The hills across the valley of the Ebro were long and white. On this side there was no shade and no trees and the station was between two lines of rails in the sun. Between the rail lines were coils of concertina wire. Close against the side of the station there was the warm shadow of the building and a curtain, made of strings of bamboo beads, hung across the open door into the bar, to keep out flies. The flies were always there even when the walking dead were not. The American and the girl sat at a table in the shade, outside the building. The shotgun lay on the table between them. It was very hot and the express from Barcelona would come in forty minutes, if it came at all. It used to stop at this junction for two minutes and went to Madrid. There was talk that Barcelona had been emptied, that los muertos were the only ones left. They had passed the city a few days ago, but that was at night, and who could tell the dead from the living in darkness? What was true, the American thought, was true at first light.
'What should we drink?' the girl asked. She had taken off her helmet and put it on the table.
'It's pretty hot,' the man said. 'Let's drink beer.'
'Dos cervezas,' the man said into the curtain.
'Big ones?' a woman asked from the doorway.
'Yes.
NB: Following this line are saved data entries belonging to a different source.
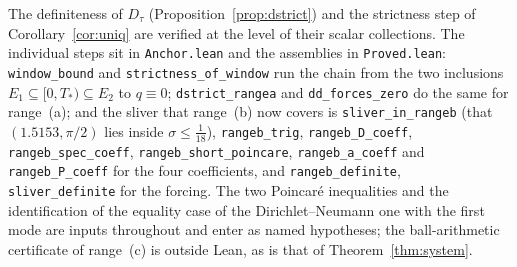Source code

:\documentclass[11pt]{article}
\theoremstyle{definition}
\begin{document}
The definiteness of $D_\tau$ (Proposition~\ref{prop:dstrict}) and the strictness step of
Corollary~\ref{cor:uniq} are verified at the level of their scalar collections. The
individual steps sit in \verb|Anchor.lean| and the assemblies in \verb|Proved.lean|:
\verb|window_bound| and \verb|strictness_of_window| run the chain from the two inclusions
$E_1\subseteq[0,T_\ast)\subseteq E_2$ to $q\equiv0$; \verb|dstrict_rangea| and
\verb|dd_forces_zero| do the same for range~(a); and the sliver that range~(b) now covers is
\verb|sliver_in_rangeb| (that $(1.5153,\pi/2)$ lies inside $\sigma\le\tfrac1{18}$),
\verb|rangeb_trig|, \verb|rangeb_D_coeff|, \verb|rangeb_spec_coeff|,
\verb|rangeb_short_poincare|, \verb|rangeb_a_coeff| and \verb|rangeb_P_coeff| for the four
coefficients, and \verb|rangeb_definite|, \verb|sliver_definite| for the forcing. The two
Poincar\'e inequalities and the identification of the equality case of the
Dirichlet--Neumann one with the first mode are inputs throughout and enter as named
hypotheses; the ball-arithmetic certificate of range~(c) is outside Lean, as is that of
Theorem~\ref{thm:system}.
\end{document}
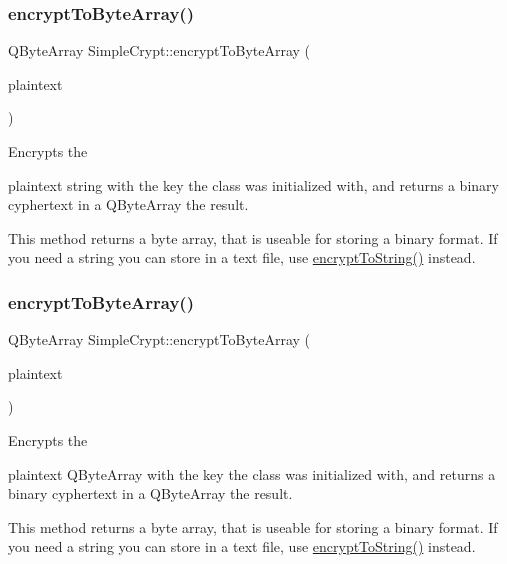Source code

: \subsubsection{\texorpdfstring{encryptToByteArray()}{encryptToByteArray()}\hspace{0.1cm}{\footnotesize\ttfamily [1/2]}}
{\footnotesize\ttfamily Q\+Byte\+Array Simple\+Crypt\+::encrypt\+To\+Byte\+Array (\begin{DoxyParamCaption}\item[{const Q\+String \&}]{plaintext }\end{DoxyParamCaption})}

Encrypts the \begin{DoxyItemize}
\item plaintext string with the key the class was initialized with, and returns a binary cyphertext in a Q\+Byte\+Array the result.\end{DoxyItemize}
This method returns a byte array, that is useable for storing a binary format. If you need a string you can store in a text file, use \mbox{\hyperlink{class_simple_crypt_af26a3d3c6cef9732190c1d2c6a53a5b5}{encrypt\+To\+String()}} instead. \mbox{\label{class_simple_crypt_a741305d04e86bcb7d4625b05bf234887}} 
\subsubsection{\texorpdfstring{encryptToByteArray()}{encryptToByteArray()}\hspace{0.1cm}{\footnotesize\ttfamily [2/2]}}
{\footnotesize\ttfamily Q\+Byte\+Array Simple\+Crypt\+::encrypt\+To\+Byte\+Array (\begin{DoxyParamCaption}\item[{Q\+Byte\+Array}]{plaintext }\end{DoxyParamCaption})}

Encrypts the \begin{DoxyItemize}
\item plaintext Q\+Byte\+Array with the key the class was initialized with, and returns a binary cyphertext in a Q\+Byte\+Array the result.\end{DoxyItemize}
This method returns a byte array, that is useable for storing a binary format. If you need a string you can store in a text file, use \mbox{\hyperlink{class_simple_crypt_af26a3d3c6cef9732190c1d2c6a53a5b5}{encrypt\+To\+String()}} instead. \mbox{\label{class_simple_crypt_af26a3d3c6cef9732190c1d2c6a53a5b5}} 
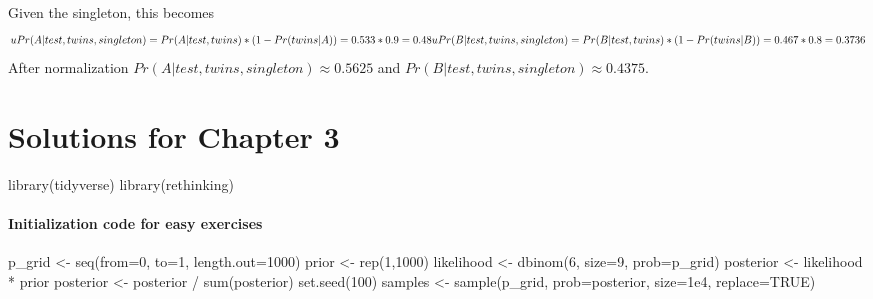 \documentclass[
]{book}
\newenvironment{Shaded}{\begin{snugshade}}{\end{snugshade}}
\newcommand{\AttributeTok}[1]{\textcolor[rgb]{0.77,0.63,0.00}{#1}}
\newcommand{\ConstantTok}[1]{\textcolor[rgb]{0.00,0.00,0.00}{#1}}
\newcommand{\DecValTok}[1]{\textcolor[rgb]{0.00,0.00,0.81}{#1}}
\newcommand{\FloatTok}[1]{\textcolor[rgb]{0.00,0.00,0.81}{#1}}
\newcommand{\FunctionTok}[1]{\textcolor[rgb]{0.00,0.00,0.00}{#1}}
\newcommand{\NormalTok}[1]{#1}
\newcommand{\OtherTok}[1]{\textcolor[rgb]{0.56,0.35,0.01}{#1}}
\newcommand{\SpecialCharTok}[1]{\textcolor[rgb]{0.00,0.00,0.00}{#1}}
\begin{document}
Given the singleton, this becomes
\[uPr(A | test, twins, singleton) = Pr(A | test, twins) * (1 - Pr(twins | A)) = 0.533 * 0.9 = 0.48\\
uPr(B | test, twins, singleton) = Pr(B | test, twins) * (1 - Pr(twins | B)) = 0.467 * 0.8 = 0.3736\]
After normalization \(Pr(A | test, twins, singleton) \approx 0.5625\) and \(Pr(B | test, twins, singleton) \approx 0.4375\).

\hypertarget{solutions-for-chapter-3}{%
\chapter{Solutions for Chapter 3}\label{solutions-for-chapter-3}}

\begin{Shaded}
\begin{Highlighting}[]
\FunctionTok{library}\NormalTok{(tidyverse)}
\FunctionTok{library}\NormalTok{(rethinking)}
\end{Highlighting}
\end{Shaded}

\hypertarget{initialization-code-for-easy-exercises}{%
\subsubsection{Initialization code for easy exercises}\label{initialization-code-for-easy-exercises}}

\begin{Shaded}
\begin{Highlighting}[]
\NormalTok{p\_grid }\OtherTok{\textless{}{-}} \FunctionTok{seq}\NormalTok{(}\AttributeTok{from=}\DecValTok{0}\NormalTok{, }\AttributeTok{to=}\DecValTok{1}\NormalTok{, }\AttributeTok{length.out=}\DecValTok{1000}\NormalTok{)}
\NormalTok{prior }\OtherTok{\textless{}{-}} \FunctionTok{rep}\NormalTok{(}\DecValTok{1}\NormalTok{,}\DecValTok{1000}\NormalTok{)}
\NormalTok{likelihood }\OtherTok{\textless{}{-}} \FunctionTok{dbinom}\NormalTok{(}\DecValTok{6}\NormalTok{, }\AttributeTok{size=}\DecValTok{9}\NormalTok{, }\AttributeTok{prob=}\NormalTok{p\_grid)}
\NormalTok{posterior }\OtherTok{\textless{}{-}}\NormalTok{ likelihood }\SpecialCharTok{*}\NormalTok{ prior}
\NormalTok{posterior }\OtherTok{\textless{}{-}}\NormalTok{ posterior }\SpecialCharTok{/} \FunctionTok{sum}\NormalTok{(posterior)}
\FunctionTok{set.seed}\NormalTok{(}\DecValTok{100}\NormalTok{)}
\NormalTok{samples }\OtherTok{\textless{}{-}} \FunctionTok{sample}\NormalTok{(p\_grid, }\AttributeTok{prob=}\NormalTok{posterior, }\AttributeTok{size=}\FloatTok{1e4}\NormalTok{, }\AttributeTok{replace=}\ConstantTok{TRUE}\NormalTok{)}
\end{Highlighting}
\end{Shaded}
\end{document}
Two big ones.'
The woman brought two glasses of beer and two felt pads. She put the felt pads and the beer glass on the table and looked at the man and the girl. The girl was looking off at the line of hills. They were white in the sun and the country was brown and dry.
'They look like white elephants,' she said.
'I've never seen one,' the man drank his beer.
'No, you wouldn't have.'
'I might have,' the man said. 'Just because you say I wouldn't have doesn't prove anything.'
The girl looked at the bead curtain. 'They've painted something on it,' she said. 'What does it say?'
'Los muertos’. It means...'
'I know what it means.’ She rubbed the bandage on her arm. ‘The other thing. The words they painted over.'
‘Anis del Toro. It’s a drink.’
‘Could we try it?’
The man called 'Listen' through the curtain. The woman came out from the bar. She was pale.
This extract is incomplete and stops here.